● **Work request**
Print, word for word, the opening line of the data below and every line after it through the line that contains "represents a potential", but not the pictures.

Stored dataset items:

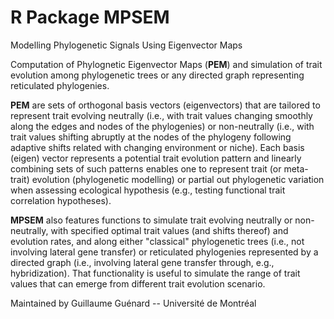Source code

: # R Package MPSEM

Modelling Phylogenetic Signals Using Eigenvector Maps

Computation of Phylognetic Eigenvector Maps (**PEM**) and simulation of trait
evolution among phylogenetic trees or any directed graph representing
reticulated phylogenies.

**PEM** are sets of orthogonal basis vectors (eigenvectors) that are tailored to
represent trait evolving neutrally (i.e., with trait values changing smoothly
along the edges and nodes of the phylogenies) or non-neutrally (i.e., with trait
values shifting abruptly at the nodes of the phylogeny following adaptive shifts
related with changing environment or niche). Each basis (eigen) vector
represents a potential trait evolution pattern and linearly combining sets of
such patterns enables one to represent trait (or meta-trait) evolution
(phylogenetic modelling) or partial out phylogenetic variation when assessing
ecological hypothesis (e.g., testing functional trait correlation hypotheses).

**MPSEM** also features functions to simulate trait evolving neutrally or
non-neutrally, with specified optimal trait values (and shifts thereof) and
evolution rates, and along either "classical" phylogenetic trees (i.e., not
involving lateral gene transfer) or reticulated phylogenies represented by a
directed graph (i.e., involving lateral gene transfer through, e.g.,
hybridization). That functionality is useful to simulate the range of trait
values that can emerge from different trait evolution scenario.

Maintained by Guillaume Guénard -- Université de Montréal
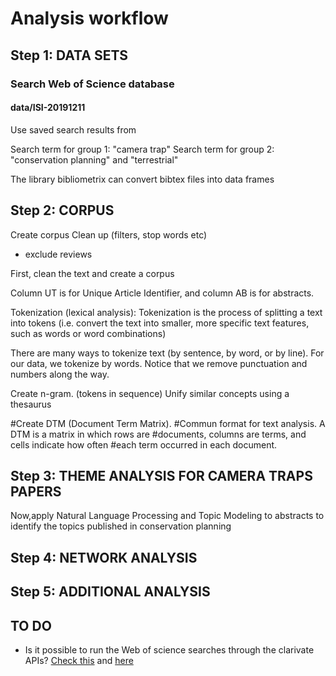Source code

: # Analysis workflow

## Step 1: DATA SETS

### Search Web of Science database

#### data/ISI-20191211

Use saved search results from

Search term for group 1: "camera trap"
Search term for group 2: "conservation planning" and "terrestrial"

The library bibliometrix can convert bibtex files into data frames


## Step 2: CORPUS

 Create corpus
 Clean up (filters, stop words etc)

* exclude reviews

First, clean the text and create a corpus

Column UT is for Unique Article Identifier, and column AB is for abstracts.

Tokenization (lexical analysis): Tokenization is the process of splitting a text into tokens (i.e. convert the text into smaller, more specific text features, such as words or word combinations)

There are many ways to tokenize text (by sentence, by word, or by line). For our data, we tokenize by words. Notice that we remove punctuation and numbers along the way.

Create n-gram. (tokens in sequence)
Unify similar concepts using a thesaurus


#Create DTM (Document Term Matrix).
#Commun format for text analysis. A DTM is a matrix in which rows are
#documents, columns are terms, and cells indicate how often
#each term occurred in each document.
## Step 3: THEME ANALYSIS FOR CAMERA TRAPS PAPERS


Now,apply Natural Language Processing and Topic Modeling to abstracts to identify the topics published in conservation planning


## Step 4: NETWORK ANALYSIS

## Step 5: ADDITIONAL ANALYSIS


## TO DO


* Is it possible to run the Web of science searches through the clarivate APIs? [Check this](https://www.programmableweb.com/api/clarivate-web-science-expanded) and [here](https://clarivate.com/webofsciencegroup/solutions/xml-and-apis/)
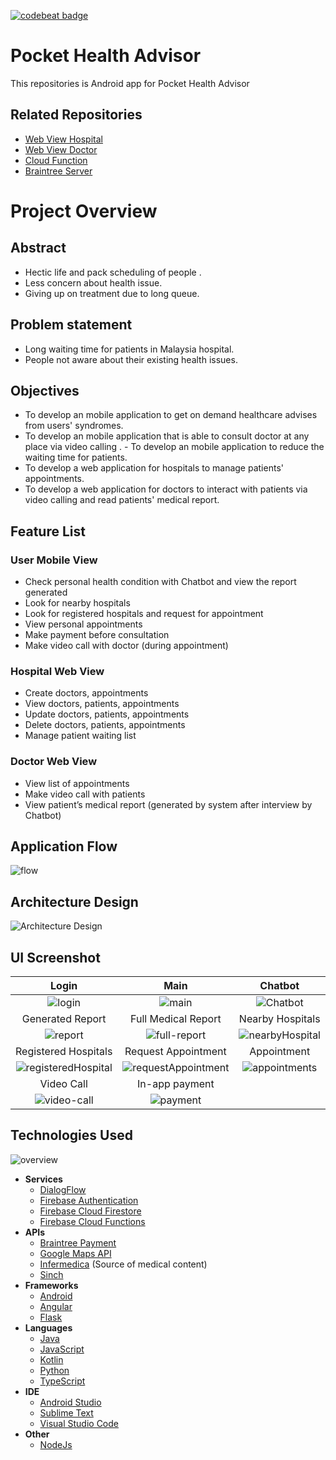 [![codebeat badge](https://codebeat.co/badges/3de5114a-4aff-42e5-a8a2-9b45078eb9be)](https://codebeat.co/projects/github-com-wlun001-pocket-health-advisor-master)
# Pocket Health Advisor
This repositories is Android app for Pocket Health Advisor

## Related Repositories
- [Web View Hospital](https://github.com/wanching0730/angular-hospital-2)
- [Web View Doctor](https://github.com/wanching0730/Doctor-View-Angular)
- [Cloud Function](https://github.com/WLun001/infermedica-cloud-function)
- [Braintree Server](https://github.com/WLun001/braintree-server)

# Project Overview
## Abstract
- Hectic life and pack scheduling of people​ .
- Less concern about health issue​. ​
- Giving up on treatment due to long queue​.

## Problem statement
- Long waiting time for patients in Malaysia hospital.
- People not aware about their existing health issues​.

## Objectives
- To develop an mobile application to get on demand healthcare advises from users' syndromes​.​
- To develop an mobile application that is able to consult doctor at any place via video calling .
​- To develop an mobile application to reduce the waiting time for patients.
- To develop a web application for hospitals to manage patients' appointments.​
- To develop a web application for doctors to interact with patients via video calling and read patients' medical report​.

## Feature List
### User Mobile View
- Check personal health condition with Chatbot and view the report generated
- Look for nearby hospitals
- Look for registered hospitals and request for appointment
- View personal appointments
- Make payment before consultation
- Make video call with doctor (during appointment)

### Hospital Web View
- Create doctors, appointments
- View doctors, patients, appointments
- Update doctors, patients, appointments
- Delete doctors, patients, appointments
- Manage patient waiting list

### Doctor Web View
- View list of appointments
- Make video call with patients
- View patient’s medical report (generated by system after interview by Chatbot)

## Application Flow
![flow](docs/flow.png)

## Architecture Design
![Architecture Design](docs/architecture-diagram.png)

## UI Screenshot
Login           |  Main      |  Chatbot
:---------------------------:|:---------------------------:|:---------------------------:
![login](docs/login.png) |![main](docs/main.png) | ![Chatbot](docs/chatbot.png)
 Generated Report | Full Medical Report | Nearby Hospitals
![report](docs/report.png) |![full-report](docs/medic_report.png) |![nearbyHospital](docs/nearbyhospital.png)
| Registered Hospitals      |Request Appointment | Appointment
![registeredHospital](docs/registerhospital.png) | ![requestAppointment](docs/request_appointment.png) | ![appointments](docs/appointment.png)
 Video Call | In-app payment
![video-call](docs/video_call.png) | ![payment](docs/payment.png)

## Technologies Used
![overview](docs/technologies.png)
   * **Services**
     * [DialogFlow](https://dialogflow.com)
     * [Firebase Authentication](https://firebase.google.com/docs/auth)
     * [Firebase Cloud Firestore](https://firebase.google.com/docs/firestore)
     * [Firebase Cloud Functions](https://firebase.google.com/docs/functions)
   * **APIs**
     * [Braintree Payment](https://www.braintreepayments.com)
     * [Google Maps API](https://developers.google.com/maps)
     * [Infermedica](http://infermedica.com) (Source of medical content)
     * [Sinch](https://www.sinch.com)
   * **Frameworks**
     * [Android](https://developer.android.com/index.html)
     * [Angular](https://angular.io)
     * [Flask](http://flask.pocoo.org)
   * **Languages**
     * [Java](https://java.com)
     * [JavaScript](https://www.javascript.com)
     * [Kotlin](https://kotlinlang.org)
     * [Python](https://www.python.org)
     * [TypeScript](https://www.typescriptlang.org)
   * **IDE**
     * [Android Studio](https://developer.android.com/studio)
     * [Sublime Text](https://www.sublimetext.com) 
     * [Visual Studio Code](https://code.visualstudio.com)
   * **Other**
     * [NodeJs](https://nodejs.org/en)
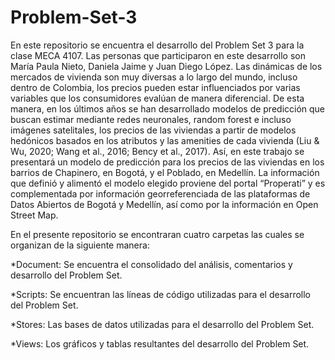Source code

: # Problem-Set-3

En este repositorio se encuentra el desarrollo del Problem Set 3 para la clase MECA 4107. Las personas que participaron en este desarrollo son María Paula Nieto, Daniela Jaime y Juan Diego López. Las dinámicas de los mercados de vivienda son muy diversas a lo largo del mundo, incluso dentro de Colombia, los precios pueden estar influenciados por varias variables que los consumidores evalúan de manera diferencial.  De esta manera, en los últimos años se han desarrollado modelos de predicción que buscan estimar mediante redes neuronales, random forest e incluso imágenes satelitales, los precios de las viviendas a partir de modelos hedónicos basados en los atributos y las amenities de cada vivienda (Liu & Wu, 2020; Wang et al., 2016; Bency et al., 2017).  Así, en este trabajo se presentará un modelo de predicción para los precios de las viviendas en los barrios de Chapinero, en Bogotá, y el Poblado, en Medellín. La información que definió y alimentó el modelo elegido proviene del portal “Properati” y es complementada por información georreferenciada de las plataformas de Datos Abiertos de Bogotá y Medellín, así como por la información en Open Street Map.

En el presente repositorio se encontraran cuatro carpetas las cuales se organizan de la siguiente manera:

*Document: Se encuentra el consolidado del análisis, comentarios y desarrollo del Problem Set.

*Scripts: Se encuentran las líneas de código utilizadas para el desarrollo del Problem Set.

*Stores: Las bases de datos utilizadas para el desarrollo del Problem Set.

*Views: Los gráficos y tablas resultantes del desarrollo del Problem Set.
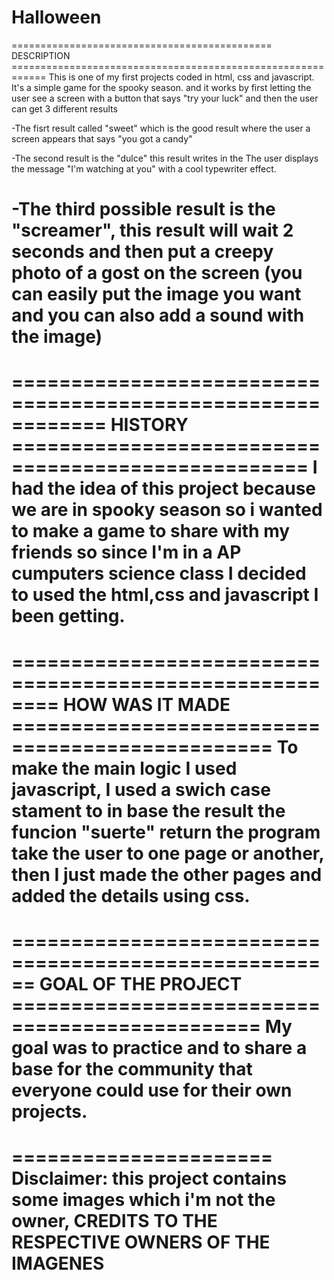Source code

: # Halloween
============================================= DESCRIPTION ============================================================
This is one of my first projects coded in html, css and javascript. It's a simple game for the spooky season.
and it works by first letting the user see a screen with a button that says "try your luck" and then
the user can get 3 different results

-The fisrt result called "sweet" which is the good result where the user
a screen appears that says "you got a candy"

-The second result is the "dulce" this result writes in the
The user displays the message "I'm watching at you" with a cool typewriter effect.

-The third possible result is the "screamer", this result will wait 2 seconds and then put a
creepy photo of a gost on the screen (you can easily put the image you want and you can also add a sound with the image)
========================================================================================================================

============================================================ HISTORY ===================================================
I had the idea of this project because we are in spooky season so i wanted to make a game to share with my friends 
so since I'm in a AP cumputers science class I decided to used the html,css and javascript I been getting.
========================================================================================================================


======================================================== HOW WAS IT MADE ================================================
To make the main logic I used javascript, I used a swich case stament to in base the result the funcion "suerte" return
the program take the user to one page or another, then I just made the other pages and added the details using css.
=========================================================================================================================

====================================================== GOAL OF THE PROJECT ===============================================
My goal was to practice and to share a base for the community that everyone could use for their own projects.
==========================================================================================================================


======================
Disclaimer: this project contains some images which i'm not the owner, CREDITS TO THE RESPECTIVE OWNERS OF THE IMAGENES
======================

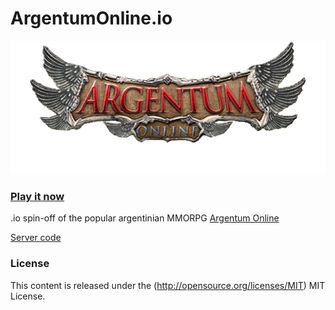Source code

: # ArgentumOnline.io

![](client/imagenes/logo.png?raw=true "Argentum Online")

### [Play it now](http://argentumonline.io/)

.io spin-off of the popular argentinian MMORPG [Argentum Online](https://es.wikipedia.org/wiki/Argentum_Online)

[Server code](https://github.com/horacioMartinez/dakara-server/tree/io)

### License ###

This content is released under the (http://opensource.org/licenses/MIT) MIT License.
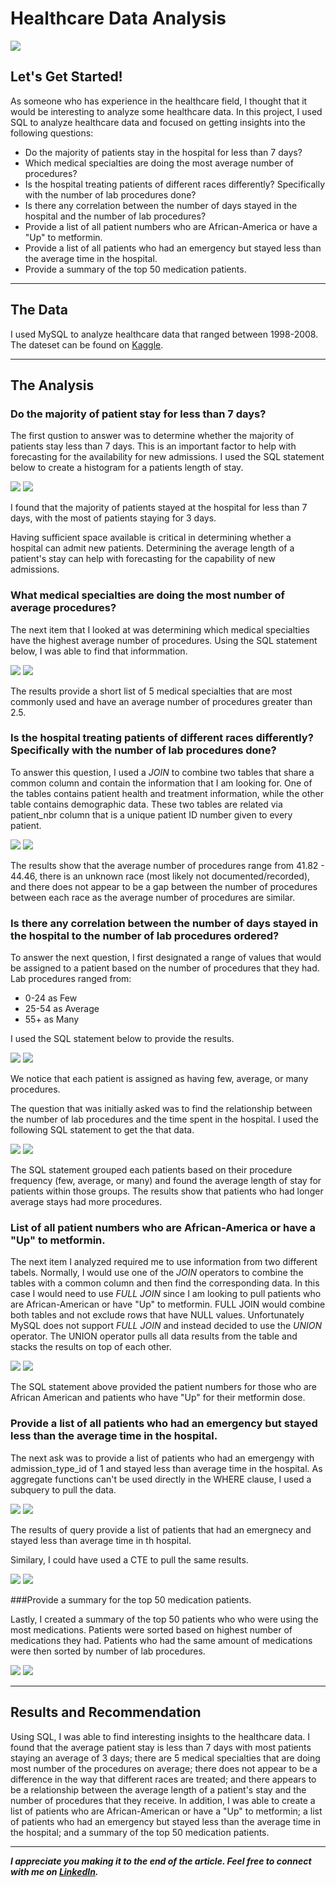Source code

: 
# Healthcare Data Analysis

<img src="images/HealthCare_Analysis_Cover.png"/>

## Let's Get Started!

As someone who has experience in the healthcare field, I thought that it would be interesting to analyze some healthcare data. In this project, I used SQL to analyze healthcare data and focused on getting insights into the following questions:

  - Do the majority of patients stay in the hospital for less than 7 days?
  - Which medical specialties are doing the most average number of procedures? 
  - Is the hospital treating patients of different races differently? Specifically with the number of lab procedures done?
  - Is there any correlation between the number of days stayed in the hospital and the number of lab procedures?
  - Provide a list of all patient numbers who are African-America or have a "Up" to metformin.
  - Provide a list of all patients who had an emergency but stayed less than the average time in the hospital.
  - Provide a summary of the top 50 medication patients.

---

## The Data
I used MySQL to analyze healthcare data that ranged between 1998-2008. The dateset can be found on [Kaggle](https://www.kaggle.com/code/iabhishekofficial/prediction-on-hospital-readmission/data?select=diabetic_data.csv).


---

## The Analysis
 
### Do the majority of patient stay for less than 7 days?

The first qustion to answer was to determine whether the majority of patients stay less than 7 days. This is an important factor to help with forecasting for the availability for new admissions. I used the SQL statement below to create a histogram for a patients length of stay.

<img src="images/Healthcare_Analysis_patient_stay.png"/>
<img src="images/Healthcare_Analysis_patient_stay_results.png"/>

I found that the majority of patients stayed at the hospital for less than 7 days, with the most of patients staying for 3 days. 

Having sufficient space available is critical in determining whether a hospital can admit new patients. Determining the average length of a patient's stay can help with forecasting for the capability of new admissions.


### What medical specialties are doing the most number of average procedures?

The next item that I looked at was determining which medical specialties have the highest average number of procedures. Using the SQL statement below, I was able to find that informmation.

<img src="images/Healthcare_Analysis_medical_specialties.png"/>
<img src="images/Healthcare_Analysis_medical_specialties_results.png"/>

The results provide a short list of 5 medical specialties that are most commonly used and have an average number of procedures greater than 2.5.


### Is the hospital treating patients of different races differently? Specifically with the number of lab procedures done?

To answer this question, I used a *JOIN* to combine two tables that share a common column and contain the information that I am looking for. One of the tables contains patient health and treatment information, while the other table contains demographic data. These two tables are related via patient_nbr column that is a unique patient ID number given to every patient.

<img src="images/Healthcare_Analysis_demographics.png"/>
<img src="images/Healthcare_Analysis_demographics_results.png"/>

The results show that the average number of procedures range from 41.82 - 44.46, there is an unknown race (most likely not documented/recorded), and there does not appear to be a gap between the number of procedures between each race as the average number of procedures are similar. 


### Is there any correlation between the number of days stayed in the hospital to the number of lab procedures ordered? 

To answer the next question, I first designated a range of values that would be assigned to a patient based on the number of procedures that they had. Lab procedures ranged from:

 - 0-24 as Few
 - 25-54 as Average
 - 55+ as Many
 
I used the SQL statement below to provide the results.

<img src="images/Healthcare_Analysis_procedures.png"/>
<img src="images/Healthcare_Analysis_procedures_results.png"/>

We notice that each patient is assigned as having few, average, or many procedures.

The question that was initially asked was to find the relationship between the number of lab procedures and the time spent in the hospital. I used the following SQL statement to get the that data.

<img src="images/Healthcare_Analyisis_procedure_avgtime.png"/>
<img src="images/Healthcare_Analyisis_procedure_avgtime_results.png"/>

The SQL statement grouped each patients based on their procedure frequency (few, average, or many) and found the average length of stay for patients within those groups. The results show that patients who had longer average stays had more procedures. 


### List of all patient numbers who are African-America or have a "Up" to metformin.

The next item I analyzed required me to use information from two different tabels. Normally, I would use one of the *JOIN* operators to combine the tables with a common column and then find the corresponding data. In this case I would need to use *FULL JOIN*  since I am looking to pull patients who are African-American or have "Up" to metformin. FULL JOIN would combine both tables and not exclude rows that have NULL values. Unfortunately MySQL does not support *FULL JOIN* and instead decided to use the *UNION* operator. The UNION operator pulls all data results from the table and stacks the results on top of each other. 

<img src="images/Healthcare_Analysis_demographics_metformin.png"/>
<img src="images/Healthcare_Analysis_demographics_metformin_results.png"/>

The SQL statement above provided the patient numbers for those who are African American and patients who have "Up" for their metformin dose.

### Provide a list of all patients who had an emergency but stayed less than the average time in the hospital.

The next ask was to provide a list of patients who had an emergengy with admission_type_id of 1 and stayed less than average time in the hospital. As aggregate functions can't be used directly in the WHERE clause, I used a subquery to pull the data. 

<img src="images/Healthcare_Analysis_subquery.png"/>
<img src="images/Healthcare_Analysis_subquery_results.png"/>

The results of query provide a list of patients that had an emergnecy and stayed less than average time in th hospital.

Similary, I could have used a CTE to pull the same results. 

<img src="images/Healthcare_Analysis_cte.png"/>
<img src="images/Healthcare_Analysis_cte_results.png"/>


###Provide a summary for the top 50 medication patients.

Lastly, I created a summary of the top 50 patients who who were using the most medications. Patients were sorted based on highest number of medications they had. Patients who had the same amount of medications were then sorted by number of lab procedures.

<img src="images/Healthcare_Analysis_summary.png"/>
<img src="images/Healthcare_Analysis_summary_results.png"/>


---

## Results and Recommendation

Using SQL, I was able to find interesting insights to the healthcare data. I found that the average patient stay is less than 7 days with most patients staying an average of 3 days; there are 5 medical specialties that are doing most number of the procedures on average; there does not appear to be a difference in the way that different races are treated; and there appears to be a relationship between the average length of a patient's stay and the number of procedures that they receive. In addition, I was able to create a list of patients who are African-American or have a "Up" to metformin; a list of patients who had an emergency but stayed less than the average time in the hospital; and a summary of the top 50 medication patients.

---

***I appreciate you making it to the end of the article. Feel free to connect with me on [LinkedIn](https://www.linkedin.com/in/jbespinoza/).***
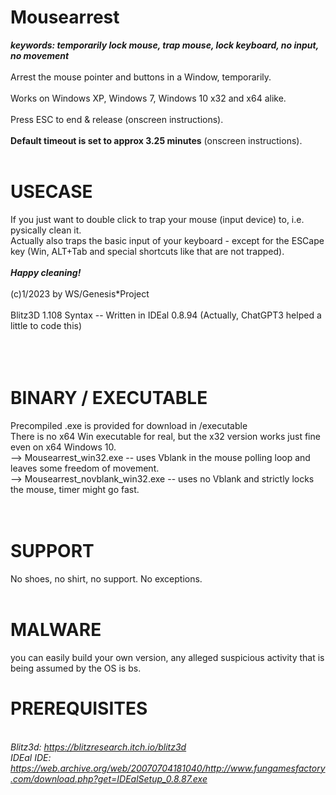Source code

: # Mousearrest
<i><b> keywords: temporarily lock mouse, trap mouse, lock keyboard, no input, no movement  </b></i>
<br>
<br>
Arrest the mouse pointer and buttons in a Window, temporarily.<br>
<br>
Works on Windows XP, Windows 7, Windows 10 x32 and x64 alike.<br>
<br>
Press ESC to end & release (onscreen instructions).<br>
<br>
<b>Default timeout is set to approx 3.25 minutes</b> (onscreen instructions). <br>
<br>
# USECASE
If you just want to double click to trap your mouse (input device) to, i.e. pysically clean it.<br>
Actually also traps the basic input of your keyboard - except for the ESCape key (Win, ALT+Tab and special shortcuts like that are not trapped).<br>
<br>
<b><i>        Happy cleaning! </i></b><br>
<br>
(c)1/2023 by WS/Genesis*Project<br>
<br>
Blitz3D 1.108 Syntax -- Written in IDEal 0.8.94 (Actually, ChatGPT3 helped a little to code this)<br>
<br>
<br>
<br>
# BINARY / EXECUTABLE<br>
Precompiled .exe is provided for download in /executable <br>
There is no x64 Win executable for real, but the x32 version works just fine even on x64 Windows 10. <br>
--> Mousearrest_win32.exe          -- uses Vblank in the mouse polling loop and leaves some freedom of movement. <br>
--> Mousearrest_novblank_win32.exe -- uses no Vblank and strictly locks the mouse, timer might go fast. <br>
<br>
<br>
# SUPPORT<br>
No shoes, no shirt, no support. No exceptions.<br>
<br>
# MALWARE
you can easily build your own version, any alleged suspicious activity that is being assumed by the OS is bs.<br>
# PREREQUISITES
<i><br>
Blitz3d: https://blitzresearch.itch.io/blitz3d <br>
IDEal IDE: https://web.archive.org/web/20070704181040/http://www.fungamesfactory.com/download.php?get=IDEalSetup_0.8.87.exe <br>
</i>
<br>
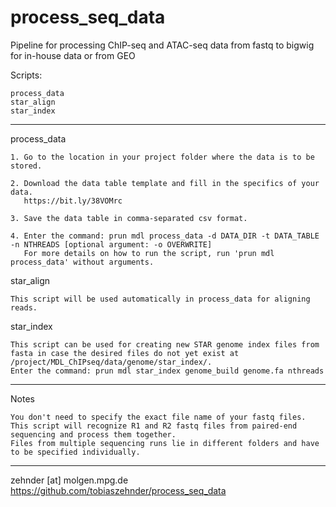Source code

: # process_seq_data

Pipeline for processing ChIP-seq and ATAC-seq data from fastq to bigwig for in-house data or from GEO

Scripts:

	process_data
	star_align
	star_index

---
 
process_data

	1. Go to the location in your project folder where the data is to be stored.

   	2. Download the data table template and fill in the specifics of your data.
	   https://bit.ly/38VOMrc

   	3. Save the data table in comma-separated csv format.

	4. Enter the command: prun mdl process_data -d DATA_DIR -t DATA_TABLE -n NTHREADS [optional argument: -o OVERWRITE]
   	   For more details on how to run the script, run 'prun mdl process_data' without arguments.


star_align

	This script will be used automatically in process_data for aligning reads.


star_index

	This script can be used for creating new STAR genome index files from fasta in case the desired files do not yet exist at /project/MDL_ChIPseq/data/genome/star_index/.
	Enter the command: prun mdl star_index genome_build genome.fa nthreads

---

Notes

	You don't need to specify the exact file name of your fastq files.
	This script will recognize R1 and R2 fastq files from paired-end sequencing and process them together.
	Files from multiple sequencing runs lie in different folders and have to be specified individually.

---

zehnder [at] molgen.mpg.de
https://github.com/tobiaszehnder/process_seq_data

● **Reply**
Source code

: # R Package MPSEM

Modelling Phylogenetic Signals Using Eigenvector Maps

Computation of Phylognetic Eigenvector Maps (**PEM**) and simulation of trait
evolution among phylogenetic trees or any directed graph representing
reticulated phylogenies.

**PEM** are sets of orthogonal basis vectors (eigenvectors) that are tailored to
represent trait evolving neutrally (i.e., with trait values changing smoothly
along the edges and nodes of the phylogenies) or non-neutrally (i.e., with trait
values shifting abruptly at the nodes of the phylogeny following adaptive shifts
related with changing environment or niche). Each basis (eigen) vector
represents a potential trait evolution pattern and linearly combining sets of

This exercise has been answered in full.